A maioria dos entrevistados associou CP a serviços prestados aos doentes em estado terminal e à APS, o serviço prestado junto à comunidade próxima. Os entrevistados sugeriram que o vínculo com a família é o ponto favorável de CP na APS. E também consideram que lidar com a morte é o mais difícil, pois há uma proximidade com a família. Como mais fáceis, foram citados a parte técnica, o cuidado humanizado, o apoio espiritual. Interessante destacar que alguns não elegeram nenhuma ação fácil nos CP. Com relação à APS, é afirmado que é a porta de entrada no sistema de saúde.

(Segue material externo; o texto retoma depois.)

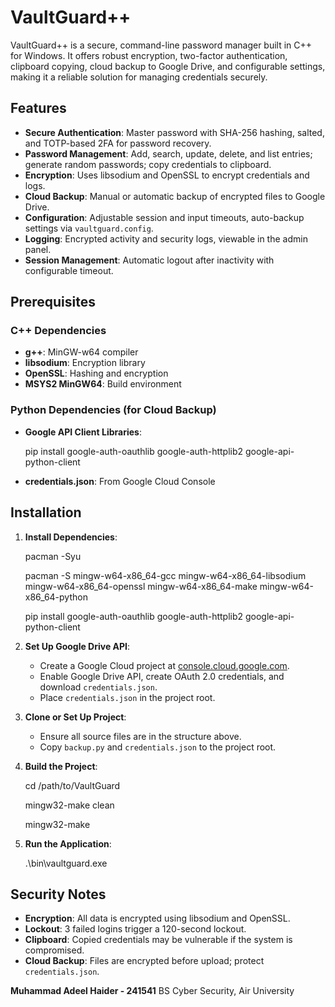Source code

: # VaultGuard++

VaultGuard++ is a secure, command-line password manager built in C++ for Windows. It offers robust encryption, two-factor authentication, clipboard copying, cloud backup to Google Drive, and configurable settings, making it a reliable solution for managing credentials securely.

## Features
- **Secure Authentication**: Master password with SHA-256 hashing, salted, and TOTP-based 2FA for password recovery.
- **Password Management**: Add, search, update, delete, and list entries; generate random passwords; copy credentials to clipboard.
- **Encryption**: Uses libsodium and OpenSSL to encrypt credentials and logs.
- **Cloud Backup**: Manual or automatic backup of encrypted files to Google Drive.
- **Configuration**: Adjustable session and input timeouts, auto-backup settings via `vaultguard.config`.
- **Logging**: Encrypted activity and security logs, viewable in the admin panel.
- **Session Management**: Automatic logout after inactivity with configurable timeout.

## Prerequisites
### C++ Dependencies
- **g++**: MinGW-w64 compiler
- **libsodium**: Encryption library
- **OpenSSL**: Hashing and encryption
- **MSYS2 MinGW64**: Build environment

### Python Dependencies (for Cloud Backup)
- **Google API Client Libraries**:

  pip install google-auth-oauthlib google-auth-httplib2 google-api-python-client

- **credentials.json**: From Google Cloud Console

## Installation
1. **Install Dependencies**:

   pacman -Syu
   
   pacman -S mingw-w64-x86_64-gcc mingw-w64-x86_64-libsodium mingw-w64-x86_64-openssl mingw-w64-x86_64-make mingw-w64-x86_64-python
   
   pip install google-auth-oauthlib google-auth-httplib2 google-api-python-client
   

3. **Set Up Google Drive API**:
   - Create a Google Cloud project at [console.cloud.google.com](https://console.cloud.google.com).
   - Enable Google Drive API, create OAuth 2.0 credentials, and download `credentials.json`.
   - Place `credentials.json` in the project root.

4. **Clone or Set Up Project**:
   - Ensure all source files are in the structure above.
   - Copy `backup.py` and `credentials.json` to the project root.

5. **Build the Project**:
   
   cd /path/to/VaultGuard
   
   mingw32-make clean
   
   mingw32-make

7. **Run the Application**:

   .\bin\vaultguard.exe
   

## Security Notes
- **Encryption**: All data is encrypted using libsodium and OpenSSL.
- **Lockout**: 3 failed logins trigger a 120-second lockout.
- **Clipboard**: Copied credentials may be vulnerable if the system is compromised.
- **Cloud Backup**: Files are encrypted before upload; protect `credentials.json`.


**Muhammad Adeel Haider - 241541**
BS Cyber Security, Air University
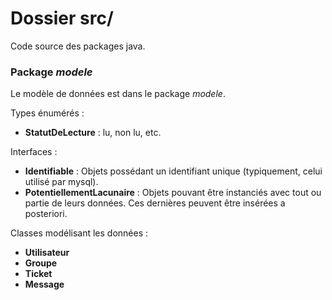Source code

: # Dossier src/

Code source des packages java.

### Package *modele*

Le modèle de données est dans le package *modele*.

Types énumérés : 

 - **StatutDeLecture** : lu, non lu, etc.

Interfaces :

 - **Identifiable** : Objets possédant un identifiant unique 
 (typiquement, celui utilisé par mysql).
 - **PotentiellementLacunaire** : Objets pouvant être instanciés avec tout ou 
 partie de leurs données. Ces dernières peuvent être insérées a posteriori.

Classes modélisant les données : 

 - **Utilisateur**
 - **Groupe**
 - **Ticket**
 - **Message**

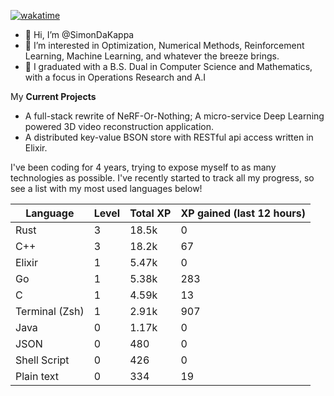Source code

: 
[![wakatime](https://wakatime.com/badge/user/50e6c678-94a9-4739-af51-360aeb113c51.svg)](https://wakatime.com/@50e6c678-94a9-4739-af51-360aeb113c51)

- 👋 Hi, I’m @SimonDaKappa
- 👀 I’m interested in Optimization, Numerical Methods, Reinforcement Learning, Machine Learning, and whatever the breeze brings.
- 🌱 I graduated with a B.S. Dual in Computer Science and Mathematics, with a focus in Operations Research and A.I

My **Current Projects** 
- A full-stack rewrite of NeRF-Or-Nothing; A micro-service Deep Learning powered 3D video reconstruction application.
- A distributed key-value BSON store with RESTful api access written in Elixir.

I've been coding for 4 years, trying to expose myself to as many technologies as possible. I've recently started to track all my progress, so see
a list with my most used languages below!

| Language | Level | Total XP | XP gained (last 12 hours) |
| --- | --- | --- | --- |
| Rust | 3 | 18.5k | 0 |
| C++ | 3 | 18.2k | 67 |
| Elixir | 1 | 5.47k | 0 |
| Go | 1 | 5.38k | 283 |
| C | 1 | 4.59k | 13 |
| Terminal (Zsh) | 1 | 2.91k | 907 |
| Java | 0 | 1.17k | 0 |
| JSON | 0 | 480 | 0 |
| Shell Script | 0 | 426 | 0 |
| Plain text | 0 | 334 | 19 |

Por esse motivo, se não for bem conduzido pode sobrecarregar o sistema de saúde como um todo. E os CP trazem dignidade e respeito aos pacientes, promovem a qualidade de vida e agregam uma equipe no lugar de um profissional.
Durante as entrevistas, surgiram outras demandas, que apareceram fora do contexto da pesquisa, tais como a baixa remuneração dos profissionais de saúde, os problemas na gestão dos serviços em saúde, os profissionais que trabalham na APS muitas vezes não têm identificação com a ideologia da APS, e um profissional ouviu falar de hospice (termo da origem dos CP).
Observações e impressões acerca das entrevistas:
1. Há o desconhecimento teórico e de políticas públicas pelos profissionais.
2. Algumas profissões demonstram maior conhecimento teórico que outras, os profissionais médicos demonstraram maior dificuldade em responder coerentemente as questões, sendo muito ligados às técnicas próprias de sua profissão e não a cuidados específicos, integrais e amplos como os propostos pelos CP.
3. Os núcleos de saúde onde foi realizada a pesquisa são favorecidos por terem contato e formação contínua com a faculdade.
Discussão
Os profissionais da amostra estudada possuem uma vasta experiência em APS e pequena em CP tanto teoricamente quanto na prática. É sabido que existe uma lacuna na formação de profissionais de saúde em relação ao tema CP, e isso tem sido um obstáculo para o cuidado ao paciente e a sua família que vivencia sua terminalidade (Boemer, 2009). Vários estudos apontam para a importância de ocorrer alterações na formação de todos os profissionais de saúde que proporcione amplo conhecimento teórico e prático em CP independentemente do local ou nível de atenção ocupado por esses profissionais (Costa, Poles & Silva 2016; Pineli, Krasilcic, Suzuki, & Maciel, 2016).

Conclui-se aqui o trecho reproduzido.